Amicus Briefs where the court decided our way:
- Arizona Christian School Tuition Organization v. Winn (2011) In a case involving the constitutionality of tax credits for private contributions to private schools, the Becket Fund’s amicus brief argued that state taxpayers lacked standing the bring a lawsuit under the Establishment Clause. The Supreme Court agreed, dismissing the case for lack of standing.
- Salazar v. Buono (2009) In a case involving the constitutionality of a cross memorial in the Mojave Desert, the Becket Fund’s amicus brief argued that the court of appeals should be reversed, because the plaintiff lacked standing and that the cross did not violate the Establishment Clause. The Supreme Court agreed, with two Justices agreeing that the plaintiff lacked standing, and three Justices agreeing that the court of appeals misapplied the Establishment Clause.
- Cutter v. Wilkinson (2005) The Becket Fund’s amicus brief defended against an Establishment Clause challenge to the Religious Land Use and Institutionalized Persons Act’s provision that increases protection for prisoners’ religious rights. The Supreme Court agreed that the provision was constitutional.
- Gonzales v. O Centro Espirita (2005) In a case challenging the federal government’s restrictions on a controlled substance— hoasca tea—used in the ceremonies of a religious group, the Becket Fund’s amicus brief defended the constitutionality of the federal Religious Freedom Restoration Act that provides accommodations for religious organizations. The Supreme Court held that the government had not shown under RFRA’s standard a sufficiently compelling governmental interest to ban the substance for religious use by this group.
- Van Orden v. Perry (2005) In an Establishment Clause challenge to a Ten Commandments display on the Texas State Capitol grounds, the Becket Fund’s amicus brief argued that such displays are constitutionally protected. The Supreme Court ruled our way.
- Elk Grove Unified School District v. Newdow (2003) In a case involving the constitutionality of the words “under God” in the Pledge of Allegiance, the Becket Fund’s amicus brief argued that the words “under God” were permissible cause they reflect our nation’s founding principle that freedom is grounded in an authority higher than the state. Three Justices agreed that the Pledge was constitutional; the other Justices agreed that the case should be dismissed because the plaintiff lacked standing.
- Good News Club v. Milford Central School (2001) The Becket Fund’s amicus brief defended the right of a Christian children’s club to use public school facilities that were available to non-religious groups. The Supreme Court agreed. It upheld the club’s free speech right and found no Establishment Clause justification for curbing its religious speech.
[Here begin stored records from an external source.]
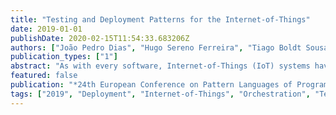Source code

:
```yaml
---
title: "Testing and Deployment Patterns for the Internet-of-Things"
date: 2019-01-01
publishDate: 2020-02-15T11:54:33.683206Z
authors: ["João Pedro Dias", "Hugo Sereno Ferreira", "Tiago Boldt Sousa"]
publication_types: ["1"]
abstract: "As with every software, Internet-of-Things (IoT) systems have their own life-cycle, from conception to construction, deployment, and operation. However, the testing requirements from these systems are slightly different due to their inherent coupling with hardware and human factors. Hence, the procedure of delivering new soft- ware versions in a continuous integration/delivery fashion must be adopted. Based on existent solutions (and inspired in other closely- related domains), we describe two common strategies that develop- ers can use for testing IoT systems, (1) Testbed and (2) Simulation- based Testing, as well as one recurrent solution for its deployment (3) Middleman Update"
featured: false
publication: "*24th European Conference on Pattern Languages of Programs*"
tags: ["2019", "Deployment", "Internet-of-Things", "Orchestration", "Testing", "acm reference format", "and tiago boldt sousa", "deployment", "hugo sereno ferreira", "internet-of-things", "joão pedro dias", "orchestration", "test-", "testing"]
---
```


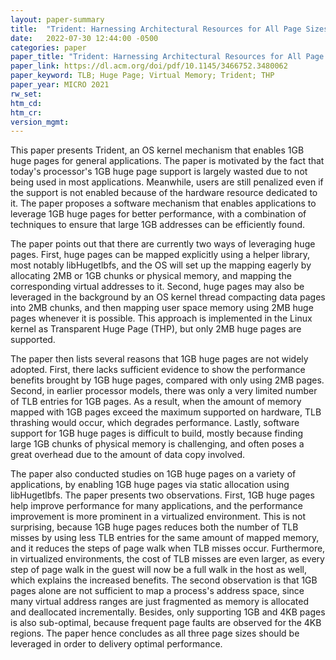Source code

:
 ```yaml
---
layout: paper-summary
title:  "Trident: Harnessing Architectural Resources for All Page Sizes in x86 Processors"
date:   2022-07-30 12:44:00 -0500
categories: paper
paper_title: "Trident: Harnessing Architectural Resources for All Page Sizes in x86 Processors"
paper_link: https://dl.acm.org/doi/pdf/10.1145/3466752.3480062
paper_keyword: TLB; Huge Page; Virtual Memory; Trident; THP
paper_year: MICRO 2021
rw_set:
htm_cd:
htm_cr:
version_mgmt:
---
```


This paper presents Trident, an OS kernel mechanism that enables 1GB huge pages for general applications.
The paper is motivated by the fact that today's processor's 1GB huge page support is largely wasted due to not being
used in most applications. Meanwhile, users are still penalized even if the support is not enabled because of 
the hardware resource dedicated to it.
The paper proposes a software mechanism that enables applications to leverage 1GB huge pages for better performance,
with a combination of techniques to ensure that large 1GB addresses can be efficiently found.

The paper points out that there are currently two ways of leveraging huge pages. 
First, huge pages can be mapped explicitly using a helper library, most notably libHugetlbfs, and the OS will set up
the mapping eagerly by allocating 2MB or 1GB chunks or physical memory, and mapping the corresponding virtual
addresses to it.
Second, huge pages may also be leveraged in the background by an OS kernel thread compacting data pages into 2MB
chunks, and then mapping user space memory using 2MB huge pages whenever it is possible.
This approach is implemented in the Linux kernel as Transparent Huge Page (THP), but only 2MB huge pages are supported.

The paper then lists several reasons that 1GB huge pages are not widely adopted.
First, there lacks sufficient evidence to show the performance benefits brought by 1GB huge pages, compared with 
only using 2MB pages.
Second, in earlier processor models, there was only a very limited number of TLB entries for 1GB pages.
As a result, when the amount of memory mapped with 1GB pages exceed the maximum supported on hardware,
TLB thrashing would occur, which degrades performance.
Lastly, software support for 1GB huge pages is difficult to build, mostly because finding large 1GB chunks of physical
memory is challenging, and often poses a great overhead due to the amount of data copy involved.

The paper also conducted studies on 1GB huge pages on a variety of applications, by enabling 1GB huge pages via static
allocation using libHugetlbfs. 
The paper presents two observations. First, 1GB huge pages help improve performance for many applications, and the 
performance improvement is more prominent in a virtualized environment. 
This is not surprising, because 1GB huge pages reduces both the number of TLB misses by using less TLB entries for 
the same amount of mapped memory, and it reduces the steps of page walk when TLB misses occur.
Furthermore, in virtualized environments, the cost of TLB misses are even larger, as every step of page walk in the 
guest will now be a full walk in the host as well, which explains the increased benefits.
The second observation is that 1GB pages alone are not sufficient to map a process's address space, since many 
virtual address ranges are just fragmented as memory is allocated and deallocated incrementally.
Besides, only supporting 1GB and 4KB pages is also sub-optimal, because frequent page faults are observed for 
the 4KB regions. The paper hence concludes as all three page sizes should be leveraged in order to delivery optimal 
performance.
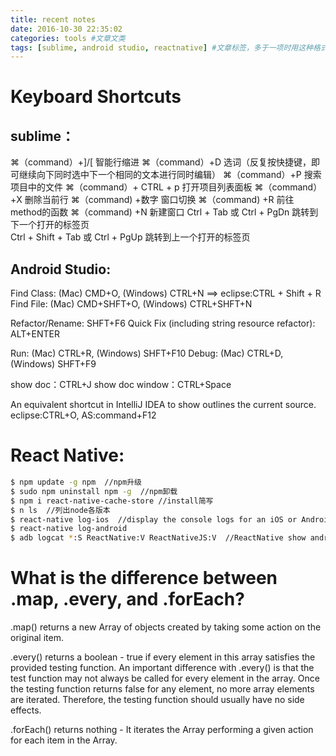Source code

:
 ```yaml
---
title: recent notes
date: 2016-10-30 22:35:02
categories: tools #文章文类
tags: [sublime, android studio, reactnative] #文章标签，多于一项时用这种格式
---
```


# Keyboard Shortcuts

## sublime：
⌘（command）+]/[ 智能行缩进
⌘（command）+D 选词（反复按快捷键，即可继续向下同时选中下一个相同的文本进行同时编辑）
⌘（command）+P 搜索项目中的文件
⌘（command）+ CTRL + p 打开项目列表面板
⌘（command）+X 删除当前行
⌘（command) +数字 窗口切换
⌘（command) +R 前往 method的函数
⌘（command) +N 新建窗口
Ctrl + Tab 或 Ctrl + PgDn  跳转到下一个打开的标签页	
Ctrl + Shift + Tab 或 Ctrl + PgUp 跳转到上一个打开的标签页	
<!--more-->


## Android Studio:

Find Class: (Mac) CMD+O, (Windows) CTRL+N  ==> eclipse:CTRL + Shift + R 
Find File: (Mac) CMD+SHFT+O, (Windows) CTRL+SHFT+N

Refactor/Rename: SHFT+F6
Quick Fix (including string resource refactor): ALT+ENTER

Run: (Mac) CTRL+R, (Windows) SHFT+F10
Debug: (Mac) CTRL+D, (Windows) SHFT+F9

show doc：CTRL+J
show doc window：CTRL+Space

An equivalent shortcut in IntelliJ IDEA to show outlines the current source. 
eclipse:CTRL+O, AS:command+F12


# React Native:
``` bash
$ npm update -g npm  //npm升级
$ sudo npm uninstall npm -g  //npm卸载
$ npm i react-native-cache-store //install简写
$ n ls  //列出node各版本
$ react-native log-ios  //display the console logs for an iOS or Android app
$ react-native log-android
$ adb logcat *:S ReactNative:V ReactNativeJS:V  //ReactNative show android log

```


# What is the difference between .map, .every, and .forEach?

.map() returns a new Array of objects created by taking some action on the original item.

.every() returns a boolean - true if every element in this array satisfies the provided testing function. An important difference with .every() is that the test function may not always be called for every element in the array. Once the testing function returns false for any element, no more array elements are iterated. Therefore, the testing function should usually have no side effects.

.forEach() returns nothing - It iterates the Array performing a given action for each item in the Array.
- Zelman v. Simmons-Harris (2001) Does Ohio’s school voucher program violate the Establishment Clause? The Becket Fund, and the Supreme Court, said “No.”
- Boy Scouts of America v. Dale (2000) In a case where the New Jersey Supreme Court had held that a state public accommodations law required the Boy Scouts to readmit a homosexual leader, the Becket Fund’s brief urged the U.S. Supreme Court to protect the First Amendment right of expressive association concerning religious institutions. The Supreme Court did just that, ruling that applying the public accommodation law violated the Boy Scout’s First Amendment right of expressive association.
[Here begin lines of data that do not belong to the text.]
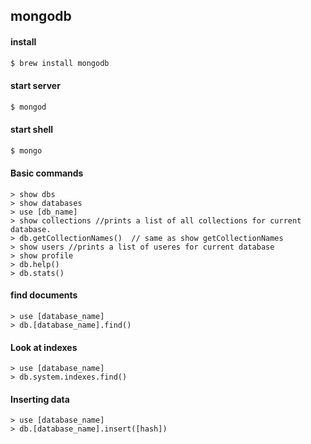 mongodb
---

#### install
```bash
$ brew install mongodb
```

#### start server
```bash
$ mongod
```

#### start shell
```bash
$ mongo
```

#### Basic commands
```
> show dbs
> show databases
> use [db_name]
> show collections //prints a list of all collections for current database.
> db.getCollectionNames()  // same as show getCollectionNames
> show users //prints a list of useres for current database
> show profile
> db.help()
> db.stats()
```

#### find documents
```
> use [database_name]
> db.[database_name].find()
```

#### Look at indexes
```
> use [database_name]
> db.system.indexes.find()
```

#### Inserting data
```
> use [database_name]
> db.[database_name].insert([hash])
```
- Agostini v. Felton (1997) The Becket Fund’s amicus brief urged reversal of a 1985 ruling that prevented disadvantaged children in parochial schools (in contrast to those in public schools) from receiving federal education funds for supplemental instruction by public school teachers. The Supreme Court ruled our way and overturned the 1985 ruling deciding that allowing public school teachers to instruct on secular subjects at private religious schools did not violate the Establishment Clause.